Our 8-year-old son surprised me recently with a question I wasn’t prepared to answer.
I’m normally comfortable talking to our three children about any subject. Who is God? Where do babies come from? Is Iron Man real? Who made all the buildings and the roads? Why do parents have to work? What would happen if …?
These are the mysteries that fill the minds of young children. My wife and I do our best to answer with truth shared in ways they can understand. It’s not always easy, and this was the hardest one yet.
“Daddy, why don’t some people like brown people?” he asked.
It crushed me that he didn’t make it through a decade of life without realizing racism exists, and more importantly, that he could be a victim of it. I am white; their black mother gave them gorgeous, rich brown skin, especially when the sweet summer sun kisses them.
Maybe it was naive to hope for a decade or more of innocence for him and his siblings considering the world in which we live. It’s much more than a lot of children get. It is at least partially my fault. I’m sure he has seen and heard some of the news reports I’ve watched or listened to about Black Lives Matter protests and the alleged crimes that led to them. Of course, he’s going to have questions.
Then again, maybe it’s good for him to learn early in life there are people, fellow Americans, some right here in our community, who see him as “less than” simply because of his skin color. My children should know they’re in a fight and I’m standing right beside them each step of the way.
Black is beautiful.
Our kids are kind, curious, talented, smart, determined, and so much more. Our oldest child, the 8-year-old, loves baseball and singing. His little brother likes to dance and wants to start his own YouTube channel. Our daughter, the youngest, loves to paint. She likes all things that sparkle and is fiercely determined to prove she can do anything her brothers can do.
Knowing some will just dismiss all of that with one look at them overwhelms me. I rage inside. I can’t even imagine what it is like for parents who experience the indignities and injustices too many people of color experience on a daily basis.
How do they not burst open? I am in awe.
We talk to our children all the time about how they can be whatever they want to be in life if they work hard, make smart choices, and never give up. The whole American Dream thing.
I really want to believe what we tell them is true for everyone. I know it can be. I also know in the United States in 2020 there are people in positions of power in our government, our business community, our education system, our military, and our justice system who will stand in their way for no good reason.
Still this in 2020? Yes, still this.
I remember seeing hundreds of white nationalists marching with torches in 2017 in Charlottesville, Virginia, and thinking to myself, “How many of these men would hurt me and my family if given the opportunity?” And, “How many of them will be in positions to make hiring decisions, financial decisions, housing decisions, health care decisions, legal decisions, life-and-death decisions that will affect my children when they’re older?”
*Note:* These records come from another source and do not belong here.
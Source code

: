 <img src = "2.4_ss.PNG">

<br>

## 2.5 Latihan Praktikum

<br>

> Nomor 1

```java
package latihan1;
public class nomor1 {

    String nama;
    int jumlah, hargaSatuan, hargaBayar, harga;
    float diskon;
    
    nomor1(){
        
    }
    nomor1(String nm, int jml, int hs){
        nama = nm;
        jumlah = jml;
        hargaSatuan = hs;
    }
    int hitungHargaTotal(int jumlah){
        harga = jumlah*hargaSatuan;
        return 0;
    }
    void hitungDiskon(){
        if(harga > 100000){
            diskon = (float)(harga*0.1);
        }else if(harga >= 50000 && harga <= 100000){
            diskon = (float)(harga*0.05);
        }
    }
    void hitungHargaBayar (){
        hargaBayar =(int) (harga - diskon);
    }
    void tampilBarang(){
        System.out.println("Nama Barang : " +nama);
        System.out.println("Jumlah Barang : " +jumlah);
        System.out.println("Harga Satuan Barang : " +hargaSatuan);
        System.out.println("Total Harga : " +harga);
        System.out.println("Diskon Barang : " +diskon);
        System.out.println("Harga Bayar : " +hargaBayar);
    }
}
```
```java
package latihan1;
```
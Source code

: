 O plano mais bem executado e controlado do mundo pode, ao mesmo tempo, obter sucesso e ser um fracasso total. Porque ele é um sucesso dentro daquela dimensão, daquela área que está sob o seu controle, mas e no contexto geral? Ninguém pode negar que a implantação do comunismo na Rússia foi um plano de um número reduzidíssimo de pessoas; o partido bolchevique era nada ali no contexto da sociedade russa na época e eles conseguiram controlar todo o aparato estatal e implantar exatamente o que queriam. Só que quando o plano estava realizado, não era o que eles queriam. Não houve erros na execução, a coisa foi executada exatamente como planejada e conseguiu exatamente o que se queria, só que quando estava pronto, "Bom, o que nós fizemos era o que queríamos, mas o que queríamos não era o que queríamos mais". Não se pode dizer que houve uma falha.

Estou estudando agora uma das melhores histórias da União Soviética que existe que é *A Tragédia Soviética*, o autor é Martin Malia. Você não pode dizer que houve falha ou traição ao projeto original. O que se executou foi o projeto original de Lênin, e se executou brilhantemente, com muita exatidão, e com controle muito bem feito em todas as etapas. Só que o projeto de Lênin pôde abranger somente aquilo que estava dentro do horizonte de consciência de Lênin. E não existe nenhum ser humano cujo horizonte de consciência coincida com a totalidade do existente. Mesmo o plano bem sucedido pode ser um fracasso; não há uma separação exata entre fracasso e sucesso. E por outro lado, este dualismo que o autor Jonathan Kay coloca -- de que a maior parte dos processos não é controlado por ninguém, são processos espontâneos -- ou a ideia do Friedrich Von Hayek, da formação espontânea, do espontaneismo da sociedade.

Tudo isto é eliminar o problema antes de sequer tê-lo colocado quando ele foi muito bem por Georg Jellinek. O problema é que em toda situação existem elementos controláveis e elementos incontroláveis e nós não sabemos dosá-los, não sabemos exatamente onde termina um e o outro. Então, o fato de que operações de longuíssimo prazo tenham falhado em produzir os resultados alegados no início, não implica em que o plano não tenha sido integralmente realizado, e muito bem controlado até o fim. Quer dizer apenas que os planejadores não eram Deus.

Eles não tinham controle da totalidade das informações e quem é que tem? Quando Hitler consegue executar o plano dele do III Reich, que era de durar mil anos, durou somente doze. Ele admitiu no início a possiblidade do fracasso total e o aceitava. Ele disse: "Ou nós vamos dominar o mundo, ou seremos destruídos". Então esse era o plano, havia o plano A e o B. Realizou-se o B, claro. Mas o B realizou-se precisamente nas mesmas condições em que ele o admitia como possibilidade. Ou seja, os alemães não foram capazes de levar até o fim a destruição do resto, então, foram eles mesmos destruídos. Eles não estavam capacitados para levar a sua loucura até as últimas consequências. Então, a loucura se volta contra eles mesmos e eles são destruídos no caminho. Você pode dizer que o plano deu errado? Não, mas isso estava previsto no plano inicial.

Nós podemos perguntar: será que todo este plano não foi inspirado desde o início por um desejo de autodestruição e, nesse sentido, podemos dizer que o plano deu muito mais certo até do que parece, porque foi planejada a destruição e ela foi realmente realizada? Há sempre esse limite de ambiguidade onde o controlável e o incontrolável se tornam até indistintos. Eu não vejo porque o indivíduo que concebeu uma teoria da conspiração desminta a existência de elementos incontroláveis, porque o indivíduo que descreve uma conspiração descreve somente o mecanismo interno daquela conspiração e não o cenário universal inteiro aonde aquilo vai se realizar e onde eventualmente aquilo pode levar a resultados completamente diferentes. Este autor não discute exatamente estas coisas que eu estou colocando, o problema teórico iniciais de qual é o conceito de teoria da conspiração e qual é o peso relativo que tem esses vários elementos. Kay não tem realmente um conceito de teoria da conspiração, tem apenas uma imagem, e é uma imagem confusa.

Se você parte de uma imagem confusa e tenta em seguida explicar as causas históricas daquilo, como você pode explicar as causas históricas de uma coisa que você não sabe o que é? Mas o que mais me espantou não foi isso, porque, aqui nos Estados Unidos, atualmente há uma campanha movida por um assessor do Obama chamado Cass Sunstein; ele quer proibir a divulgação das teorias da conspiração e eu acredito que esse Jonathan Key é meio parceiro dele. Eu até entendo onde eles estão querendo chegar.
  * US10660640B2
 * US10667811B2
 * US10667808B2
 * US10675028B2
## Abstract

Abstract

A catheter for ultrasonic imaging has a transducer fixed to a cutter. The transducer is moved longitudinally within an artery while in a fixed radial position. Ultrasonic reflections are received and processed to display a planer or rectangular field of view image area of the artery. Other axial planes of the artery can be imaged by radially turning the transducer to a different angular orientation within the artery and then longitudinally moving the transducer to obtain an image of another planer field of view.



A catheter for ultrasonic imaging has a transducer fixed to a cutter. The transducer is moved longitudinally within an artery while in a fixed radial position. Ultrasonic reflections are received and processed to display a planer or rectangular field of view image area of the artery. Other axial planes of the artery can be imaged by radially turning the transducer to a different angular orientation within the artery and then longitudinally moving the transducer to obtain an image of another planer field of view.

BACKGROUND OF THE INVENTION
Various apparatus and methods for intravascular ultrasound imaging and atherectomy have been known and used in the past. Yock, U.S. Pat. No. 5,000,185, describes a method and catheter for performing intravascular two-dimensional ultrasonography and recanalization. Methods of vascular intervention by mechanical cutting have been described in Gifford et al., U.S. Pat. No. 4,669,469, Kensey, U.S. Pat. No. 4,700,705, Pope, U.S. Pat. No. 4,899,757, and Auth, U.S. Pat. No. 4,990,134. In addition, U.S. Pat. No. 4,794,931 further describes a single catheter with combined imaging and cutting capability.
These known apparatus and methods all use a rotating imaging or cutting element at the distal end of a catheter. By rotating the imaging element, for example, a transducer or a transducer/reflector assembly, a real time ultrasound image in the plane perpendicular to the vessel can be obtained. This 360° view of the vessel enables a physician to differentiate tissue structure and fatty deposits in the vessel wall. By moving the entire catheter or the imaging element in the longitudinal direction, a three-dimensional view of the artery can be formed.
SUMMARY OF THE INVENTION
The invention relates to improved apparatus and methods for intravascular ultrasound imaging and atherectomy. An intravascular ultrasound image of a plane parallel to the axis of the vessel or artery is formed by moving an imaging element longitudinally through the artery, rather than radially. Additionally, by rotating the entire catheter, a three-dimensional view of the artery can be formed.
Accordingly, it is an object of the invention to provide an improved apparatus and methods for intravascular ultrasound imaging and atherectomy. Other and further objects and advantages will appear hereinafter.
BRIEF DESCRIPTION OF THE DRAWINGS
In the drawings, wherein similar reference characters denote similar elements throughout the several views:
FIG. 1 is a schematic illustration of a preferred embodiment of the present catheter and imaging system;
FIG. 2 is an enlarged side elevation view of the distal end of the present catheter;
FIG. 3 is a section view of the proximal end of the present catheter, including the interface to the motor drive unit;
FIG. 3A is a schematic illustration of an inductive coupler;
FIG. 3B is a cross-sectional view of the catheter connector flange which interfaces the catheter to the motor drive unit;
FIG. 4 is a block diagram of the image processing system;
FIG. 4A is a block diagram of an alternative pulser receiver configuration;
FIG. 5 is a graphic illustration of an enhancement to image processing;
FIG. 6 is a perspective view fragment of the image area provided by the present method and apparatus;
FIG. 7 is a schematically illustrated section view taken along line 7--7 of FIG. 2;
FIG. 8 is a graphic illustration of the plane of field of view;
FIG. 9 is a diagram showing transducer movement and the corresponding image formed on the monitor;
How many are doing so now?
I grew up in a small town in Colorado. My community consisted mostly of other white people in school, church, the grocery store, and youth league sports. I can’t remember everything I thought about when I was my son’s age, but I do know none of it was about racism.
Four decades later, I’m living in a San Antonio suburb married to an amazing woman who is much smarter than me, and life for our three children isn’t drastically different from my childhood except that we live in a much more diverse community. For that I am thankful.
I wouldn’t want my children to be raised in an environment where nearly everyone looks like them, talks like them, and thinks like them. I know that way of life delayed my understanding of the real America. There was a time for me as a young adult when I felt lied to.
I love walking through the halls of my kids’ Northside ISD school seeing faces of all races. It brings me joy to see them all playing together, laughing together, learning together.
I don’t have that implicit trust in our American experiment that my parents did. I need to see this.
I find myself asking: How do I as a white man who has never experienced racism, oppression, or fear of the police prepare black children to deal with those realities? When they’re older, I know I’m going to have to talk to my children about what to do and what not to do if they encounter law enforcement officials. “The talk” is how my wife refers to it. My parents needed to have no such talk with me.
Our kids are still young, and I’m hopeful we can change the world before they’re grown, but I’d be a fool to think so much change will come so soon when, up to this point, it only comes in drips dragged out through decades, centuries. It weighs on me.
Still, I am hopeful. I see more and more multiracial families all the time. The U.S. Census Bureau estimates the multiracial portion of the country’s population will be more than 20 percent by 2060, which is triple what it is today.
More melting within our pot will be a good thing, but as I told my son when he asked about racism: It came from fathers who taught their children through words or action that what mattered most was the color of a person’s skin. Not who they were, what they knew, what they had to offer, or how they treated others.
And it won’t change until fathers stop teaching their children that nonsense.
Disclosure: Kyle Ringo is the husband of Rivard Report Managing Editor Graham Watson-Ringo.